PROBLEM DETAILS
Working through the entries below, find how many lines include "preesquema", then write only that number.

*** Opening EXTRACTED RECORDS ***

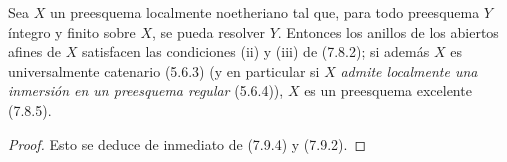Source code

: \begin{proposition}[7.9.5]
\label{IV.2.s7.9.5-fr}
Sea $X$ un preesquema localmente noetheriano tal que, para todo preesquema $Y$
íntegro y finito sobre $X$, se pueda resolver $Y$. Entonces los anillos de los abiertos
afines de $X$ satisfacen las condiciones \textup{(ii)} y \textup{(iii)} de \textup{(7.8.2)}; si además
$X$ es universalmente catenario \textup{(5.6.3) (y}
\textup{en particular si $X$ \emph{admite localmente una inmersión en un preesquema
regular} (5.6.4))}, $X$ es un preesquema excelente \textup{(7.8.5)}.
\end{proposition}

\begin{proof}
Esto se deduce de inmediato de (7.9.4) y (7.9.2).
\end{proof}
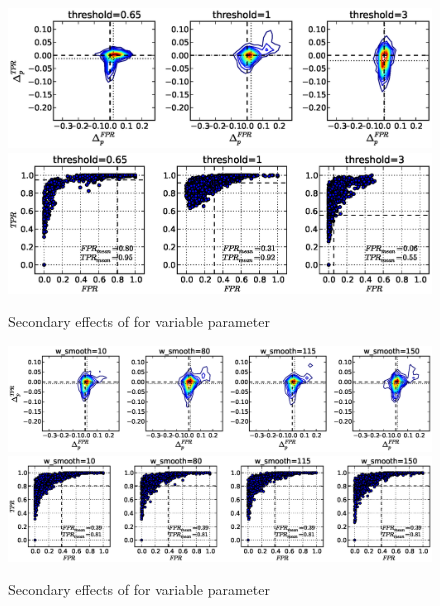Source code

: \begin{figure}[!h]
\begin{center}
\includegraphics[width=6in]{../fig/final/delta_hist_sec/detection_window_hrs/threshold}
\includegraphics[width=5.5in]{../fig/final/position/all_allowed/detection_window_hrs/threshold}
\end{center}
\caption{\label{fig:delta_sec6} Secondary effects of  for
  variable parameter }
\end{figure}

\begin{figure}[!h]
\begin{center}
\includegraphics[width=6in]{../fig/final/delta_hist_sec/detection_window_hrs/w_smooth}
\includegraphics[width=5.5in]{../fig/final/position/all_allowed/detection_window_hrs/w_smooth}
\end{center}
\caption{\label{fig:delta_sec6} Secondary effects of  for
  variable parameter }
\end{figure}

*** Closing EXTRACTED RECORDS ***
*** Opening EXTRACTED RECORDS ***

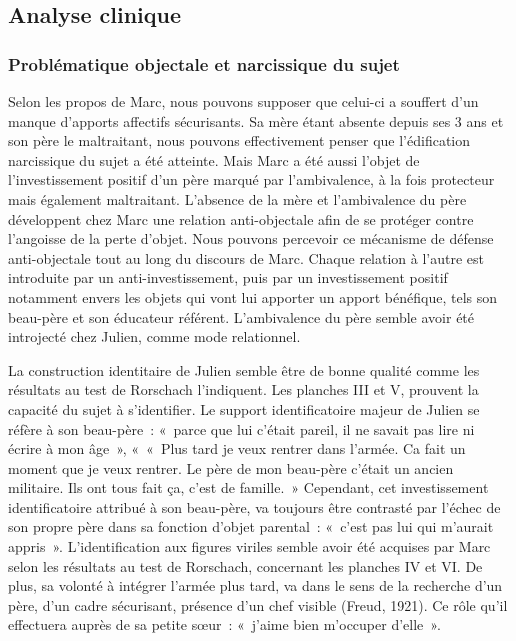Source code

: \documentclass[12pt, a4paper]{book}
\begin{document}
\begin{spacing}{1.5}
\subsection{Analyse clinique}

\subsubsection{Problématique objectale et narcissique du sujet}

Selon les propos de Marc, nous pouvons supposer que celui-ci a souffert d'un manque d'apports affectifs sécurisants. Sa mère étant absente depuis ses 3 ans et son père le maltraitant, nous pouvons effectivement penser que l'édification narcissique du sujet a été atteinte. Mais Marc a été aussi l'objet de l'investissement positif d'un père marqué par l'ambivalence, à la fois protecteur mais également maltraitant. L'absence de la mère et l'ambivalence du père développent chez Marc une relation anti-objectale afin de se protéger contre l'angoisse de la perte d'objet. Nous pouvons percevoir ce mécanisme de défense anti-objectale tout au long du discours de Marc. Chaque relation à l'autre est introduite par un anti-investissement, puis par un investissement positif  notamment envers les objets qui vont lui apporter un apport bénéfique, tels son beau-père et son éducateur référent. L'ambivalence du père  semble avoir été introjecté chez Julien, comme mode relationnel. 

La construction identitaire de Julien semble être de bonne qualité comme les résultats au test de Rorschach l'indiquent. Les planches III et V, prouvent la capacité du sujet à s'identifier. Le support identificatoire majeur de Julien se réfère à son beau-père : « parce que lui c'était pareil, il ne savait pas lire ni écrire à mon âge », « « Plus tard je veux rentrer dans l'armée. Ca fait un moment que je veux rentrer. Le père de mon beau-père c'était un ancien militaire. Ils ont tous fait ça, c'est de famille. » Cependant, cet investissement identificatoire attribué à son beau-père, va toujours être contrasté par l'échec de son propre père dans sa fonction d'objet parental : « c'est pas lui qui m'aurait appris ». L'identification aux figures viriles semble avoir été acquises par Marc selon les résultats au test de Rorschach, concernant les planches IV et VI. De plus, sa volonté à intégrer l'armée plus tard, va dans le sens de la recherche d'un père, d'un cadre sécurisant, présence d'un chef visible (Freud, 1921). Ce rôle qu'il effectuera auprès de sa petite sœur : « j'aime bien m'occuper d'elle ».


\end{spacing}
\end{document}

*** Closing EXTRACTED RECORDS ***

WRITTEN ANSWER
3